Since I write a blog and I know how, when and why I started, I am interested in blog writers. I am not sure of my reading speed but generally I prefer a written post to a purely video one. "Vlog" or video blog or video web log seems quick and easy but I seem to get more from a written post. Once the camera is recording, it is rather easy in the name of relaxed friendliness to go off on the beautiful weather or how things are not what they used to be. The sort of people I am drawn to are a bit more focused on what they want to say and write their message out.
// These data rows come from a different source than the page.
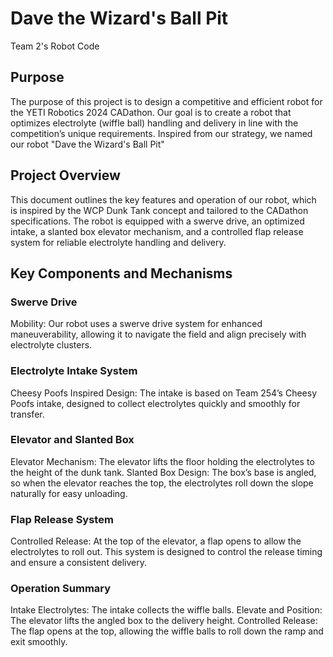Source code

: # Dave the Wizard's Ball Pit
Team 2's Robot Code

## Purpose
The purpose of this project is to design a competitive and efficient robot for the YETI Robotics 2024 CADathon. Our goal is to create a robot that optimizes electrolyte (wiffle ball) handling and delivery in line with the competition’s unique requirements. Inspired from our strategy, we named our robot "Dave the Wizard's Ball Pit"

## Project Overview
This document outlines the key features and operation of our robot, which is inspired by the WCP Dunk Tank concept and tailored to the CADathon specifications. The robot is equipped with a swerve drive, an optimized intake, a slanted box elevator mechanism, and a controlled flap release system for reliable electrolyte handling and delivery.

## Key Components and Mechanisms

### Swerve Drive
Mobility: Our robot uses a swerve drive system for enhanced maneuverability, allowing it to navigate the field and align precisely with electrolyte clusters.

### Electrolyte Intake System
Cheesy Poofs Inspired Design: The intake is based on Team 254’s Cheesy Poofs intake, designed to collect electrolytes quickly and smoothly for transfer.

### Elevator and Slanted Box
Elevator Mechanism: The elevator lifts the floor holding the electrolytes to the height of the dunk tank.
Slanted Box Design: The box’s base is angled, so when the elevator reaches the top, the electrolytes roll down the slope naturally for easy unloading.

### Flap Release System
Controlled Release: At the top of the elevator, a flap opens to allow the electrolytes to roll out. This system is designed to control the release timing and ensure a consistent delivery.

### Operation Summary
Intake Electrolytes: The intake collects the wiffle balls.
Elevate and Position: The elevator lifts the angled box to the delivery height.
Controlled Release: The flap opens at the top, allowing the wiffle balls to roll down the ramp and exit smoothly.
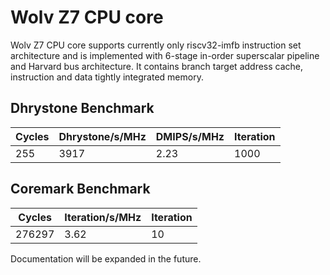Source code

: # Wolv Z7 CPU core #

Wolv Z7 CPU core supports currently only riscv32-imfb instruction set architecture and is implemented with 6-stage in-order superscalar pipeline and Harvard bus architecture. It contains branch target address cache, instruction and data tightly integrated memory.

## Dhrystone Benchmark ##
| Cycles | Dhrystone/s/MHz | DMIPS/s/MHz | Iteration |
| ------ | --------------- | ----------- | --------- |
|    255 |            3917 |        2.23 |      1000 |

## Coremark Benchmark ##
| Cycles | Iteration/s/MHz | Iteration |
| ------ | --------------- | --------- |
| 276297 |            3.62 |        10 |

Documentation will be expanded in the future.
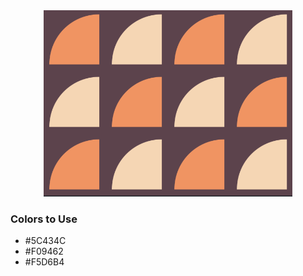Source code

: <div style="text-align:center">
    <img src="../images/18.png" />
</div>

### Colors to Use
- #5C434C
- #F09462
- #F5D6B4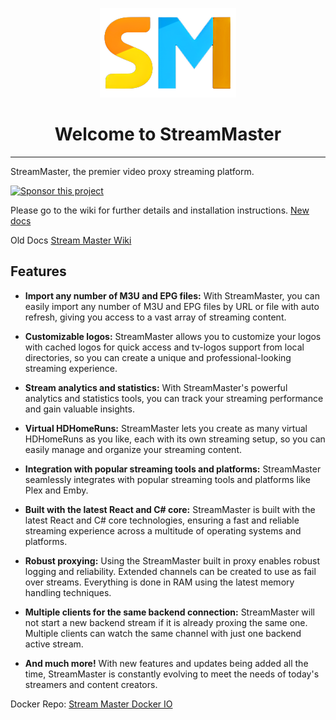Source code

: <p align="center" width="100%">
    <img  src="https://github.com/SenexCrenshaw/StreamMaster/blob/e8aa9a2764afe4ddf7a8a631d557b2cd52de97d9/StreamMaster.Docs/streammaster/docs/assets/sm_logo.png" alt="StreamMaster Logo"/>
    <H1 align="center" width="100%">Welcome to StreamMaster</H1>
</p>

---

StreamMaster, the premier video proxy streaming platform.

[![Sponsor this project](https://img.shields.io/badge/Sponsor-%E2%9D%A4-pink)](https://www.patreon.com/user?u=52683080)

Please go to the wiki for further details and installation instructions.
[New docs](https://senexcrenshaw.github.io/StreamMaster/)

Old Docs
[Stream Master Wiki](https://github.com/SenexCrenshaw/StreamMaster/wiki)

## Features

- **Import any number of M3U and EPG files:** With StreamMaster, you can easily import any number of M3U and EPG files by URL or file with auto refresh, giving you access to a vast array of streaming content.

- **Customizable logos:** StreamMaster allows you to customize your logos with cached logos for quick access and tv-logos support from local directories, so you can create a unique and professional-looking streaming experience.

- **Stream analytics and statistics:** With StreamMaster's powerful analytics and statistics tools, you can track your streaming performance and gain valuable insights.

- **Virtual HDHomeRuns:** StreamMaster lets you create as many virtual HDHomeRuns as you like, each with its own streaming setup, so you can easily manage and organize your streaming content.

- **Integration with popular streaming tools and platforms:** StreamMaster seamlessly integrates with popular streaming tools and platforms like Plex and Emby.

- **Built with the latest React and C# core:** StreamMaster is built with the latest React and C# core technologies, ensuring a fast and reliable streaming experience across a multitude of operating systems and platforms.

- **Robust proxying:** Using the StreamMaster built in proxy enables robust logging and reliability. Extended channels can be created to use as fail over streams. Everything is done in RAM using the latest memory handling techniques.

- **Multiple clients for the same backend connection:** StreamMaster will not start a new backend stream if it is already proxing the same one. Multiple clients can watch the same channel with just one backend active stream.

- **And much more!** With new features and updates being added all the time, StreamMaster is constantly evolving to meet the needs of today's streamers and content creators.

Docker Repo: [Stream Master Docker IO](https://hub.docker.com/r/senexcrenshaw/streammaster)
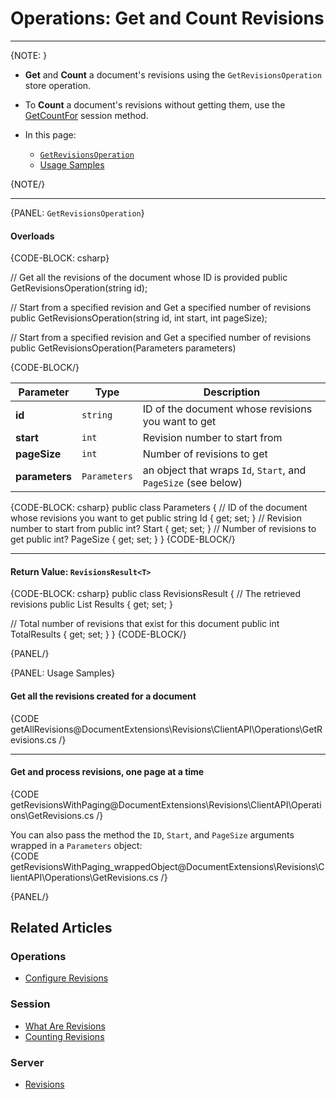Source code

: ﻿# Operations: Get and Count Revisions

---

{NOTE: }

* **Get** and **Count** a document's revisions using the `GetRevisionsOperation` store operation.  
* To **Count** a document's revisions without getting them, use the 
  [GetCountFor](../../../../document-extensions/revisions/client-api/session/counting) session method.  

* In this page:  
  * [`GetRevisionsOperation`](../../../../document-extensions/revisions/client-api/operations/get-revisions#getrevisionsoperation)  
  * [Usage Samples](../../../../document-extensions/revisions/client-api/operations/get-revisions#usage-samples)  

{NOTE/}

---

{PANEL: `GetRevisionsOperation`}


#### Overloads

{CODE-BLOCK: csharp}

// Get all the revisions of the document whose ID is provided
public GetRevisionsOperation(string id);

// Start from a specified revision and Get a specified number of revisions
public GetRevisionsOperation(string id, int start, int pageSize);

// Start from a specified revision and Get a specified number of revisions
public GetRevisionsOperation(Parameters parameters)

{CODE-BLOCK/}

| Parameter | Type | Description |
| - | - | - |
| **id** | `string` | ID of the document whose revisions you want to get |
| **start** | `int` | Revision number to start from |
| **pageSize** | `int` | Number of revisions to get |
| **parameters** | `Parameters` | an object that wraps `Id`, `Start`, and `PageSize` (see below) |

{CODE-BLOCK: csharp}
public class Parameters
{
    // ID of the document whose revisions you want to get
    public string Id { get; set; }
    // Revision number to start from
    public int? Start { get; set; }
    // Number of revisions to get
    public int? PageSize { get; set; }
}
{CODE-BLOCK/}

---

#### Return Value: `RevisionsResult<T>`

{CODE-BLOCK: csharp}
public class RevisionsResult<T>
{
  // The retrieved revisions
  public List<T> Results { get; set; }

  // Total number of revisions that exist for this document
  public int TotalResults { get; set; }
}
{CODE-BLOCK/}

{PANEL/}

{PANEL: Usage Samples}

#### Get all the revisions created for a document  
{CODE getAllRevisions@DocumentExtensions\Revisions\ClientAPI\Operations\GetRevisions.cs /}

---

#### Get and process revisions, one page at a time
{CODE getRevisionsWithPaging@DocumentExtensions\Revisions\ClientAPI\Operations\GetRevisions.cs /}

You can also pass the method the `ID`, `Start`, and `PageSize` arguments 
wrapped in a `Parameters` object:  
{CODE getRevisionsWithPaging_wrappedObject@DocumentExtensions\Revisions\ClientAPI\Operations\GetRevisions.cs /}

{PANEL/}

## Related Articles

### Operations

- [Configure Revisions](../../../../client-api/operations/revisions/configure-revisions)

### Session

- [What Are Revisions](../../../../client-api/session/revisions/what-are-revisions)
- [Counting Revisions](../../../../client-api/session/revisions/counting)

### Server

- [Revisions](../../../../server/extensions/revisions)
I do encourage writing down a thought or two about each day, much as one might in a diary. Sure, a diary can be a private writing that is not meant for others to read. Ideas, principles, purposes and plans are interesting to me and I like to use this modern medium of personal publishing to put my writing out where it can be seen. When I do that, I get some very good returns and that is after reaping the value of selecting what I want to write about and putting down some words that more or less transmit what is on my mind.
The value of composing words to convey thoughts and feelings is easy to underestimate, I think. I suppose that having a practice of mindfulness and a commitment to look carefully for what gifts and beauties there are to enjoy gives me a good chance of noticing something funny or poignant or sacred. It is an old idea that living a good time, and then re-living it while thinking what it was and how it got my funny bone, is a way to live important moments twice.
But it also easy to underestimate the value of taking a look at what others are doing and saying. Today, I met Ruth Graham, an independent writer and former editor. She has a blog. I also follow from time to time Zia Yang, who also has a blog. Blog writers are often younger than I am and are not retired. They may be parents of young children, or busy trying to earn a living completing writing projects of all sorts. There are dozens of reasons why it may have been many days since the last time a post was posted.
The typical shock a writer sees when noticing the date of their last post is enough to bring out feelings of guilt and internal accusations of laziness and guilty undependability. "It's been that long since I last wrote!" Whether you read an old diary or a kindergarten poem or a teen love letter, it is ok that time has gone by since you last wrote. If you focus on the fact that you have returned to your blog or your photography or your novel, you may be able to taste your steadiness and conquest of time. No need for apologies. Put that energy into a nice statement of what has happened in the interim or into a subject that has attracted your attention since.